__Study material__:
Content starts

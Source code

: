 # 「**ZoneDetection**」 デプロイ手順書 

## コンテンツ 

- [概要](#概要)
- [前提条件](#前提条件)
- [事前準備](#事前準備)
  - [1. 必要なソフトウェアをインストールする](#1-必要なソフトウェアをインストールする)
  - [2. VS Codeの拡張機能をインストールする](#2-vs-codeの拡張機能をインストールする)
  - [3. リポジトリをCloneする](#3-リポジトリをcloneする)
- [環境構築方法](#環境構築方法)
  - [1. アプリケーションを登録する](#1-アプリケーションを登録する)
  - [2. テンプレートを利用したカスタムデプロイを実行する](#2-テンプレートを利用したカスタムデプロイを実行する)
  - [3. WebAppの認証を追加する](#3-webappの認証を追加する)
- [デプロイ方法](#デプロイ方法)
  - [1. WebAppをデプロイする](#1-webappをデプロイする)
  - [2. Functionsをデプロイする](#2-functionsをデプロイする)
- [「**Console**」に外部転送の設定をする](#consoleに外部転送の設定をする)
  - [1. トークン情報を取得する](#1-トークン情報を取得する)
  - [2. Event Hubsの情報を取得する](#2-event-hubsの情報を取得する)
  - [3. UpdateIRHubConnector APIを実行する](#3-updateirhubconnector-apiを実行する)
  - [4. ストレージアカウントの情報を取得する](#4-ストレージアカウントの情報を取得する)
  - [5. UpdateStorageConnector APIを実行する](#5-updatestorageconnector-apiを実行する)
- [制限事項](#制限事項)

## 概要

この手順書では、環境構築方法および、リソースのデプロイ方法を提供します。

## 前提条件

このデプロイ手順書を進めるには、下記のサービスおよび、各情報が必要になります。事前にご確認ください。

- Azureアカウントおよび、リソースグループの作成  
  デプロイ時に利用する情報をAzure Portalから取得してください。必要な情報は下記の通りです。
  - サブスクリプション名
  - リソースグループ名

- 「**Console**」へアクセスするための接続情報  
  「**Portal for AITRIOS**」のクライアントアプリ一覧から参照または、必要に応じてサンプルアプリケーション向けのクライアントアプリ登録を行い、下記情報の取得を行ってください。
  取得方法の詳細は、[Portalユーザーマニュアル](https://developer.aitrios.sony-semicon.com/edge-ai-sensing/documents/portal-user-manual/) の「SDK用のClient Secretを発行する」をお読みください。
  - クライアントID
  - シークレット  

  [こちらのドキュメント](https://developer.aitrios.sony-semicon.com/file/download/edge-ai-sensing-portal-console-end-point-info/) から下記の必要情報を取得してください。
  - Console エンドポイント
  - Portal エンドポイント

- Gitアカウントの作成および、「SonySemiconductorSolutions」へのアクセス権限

Content ends

The line containing "- [デプロイ方法](#デプロイ方法)" and each line after it through the end of the listing above must be printed exactly, with nothing added.

- [デプロイ方法](#デプロイ方法)
  - [1. WebAppをデプロイする](#1-webappをデプロイする)
  - [2. Functionsをデプロイする](#2-functionsをデプロイする)
- [「**Console**」に外部転送の設定をする](#consoleに外部転送の設定をする)
  - [1. トークン情報を取得する](#1-トークン情報を取得する)
  - [2. Event Hubsの情報を取得する](#2-event-hubsの情報を取得する)
  - [3. UpdateIRHubConnector APIを実行する](#3-updateirhubconnector-apiを実行する)
  - [4. ストレージアカウントの情報を取得する](#4-ストレージアカウントの情報を取得する)
  - [5. UpdateStorageConnector APIを実行する](#5-updatestorageconnector-apiを実行する)
- [制限事項](#制限事項)

## 概要

この手順書では、環境構築方法および、リソースのデプロイ方法を提供します。

## 前提条件

このデプロイ手順書を進めるには、下記のサービスおよび、各情報が必要になります。事前にご確認ください。

- Azureアカウントおよび、リソースグループの作成  
  デプロイ時に利用する情報をAzure Portalから取得してください。必要な情報は下記の通りです。
  - サブスクリプション名
  - リソースグループ名

- 「**Console**」へアクセスするための接続情報  
  「**Portal for AITRIOS**」のクライアントアプリ一覧から参照または、必要に応じてサンプルアプリケーション向けのクライアントアプリ登録を行い、下記情報の取得を行ってください。
  取得方法の詳細は、[Portalユーザーマニュアル](https://developer.aitrios.sony-semicon.com/edge-ai-sensing/documents/portal-user-manual/) の「SDK用のClient Secretを発行する」をお読みください。
  - クライアントID
  - シークレット  

  [こちらのドキュメント](https://developer.aitrios.sony-semicon.com/file/download/edge-ai-sensing-portal-console-end-point-info/) から下記の必要情報を取得してください。
  - Console エンドポイント
  - Portal エンドポイント

- Gitアカウントの作成および、「SonySemiconductorSolutions」へのアクセス権限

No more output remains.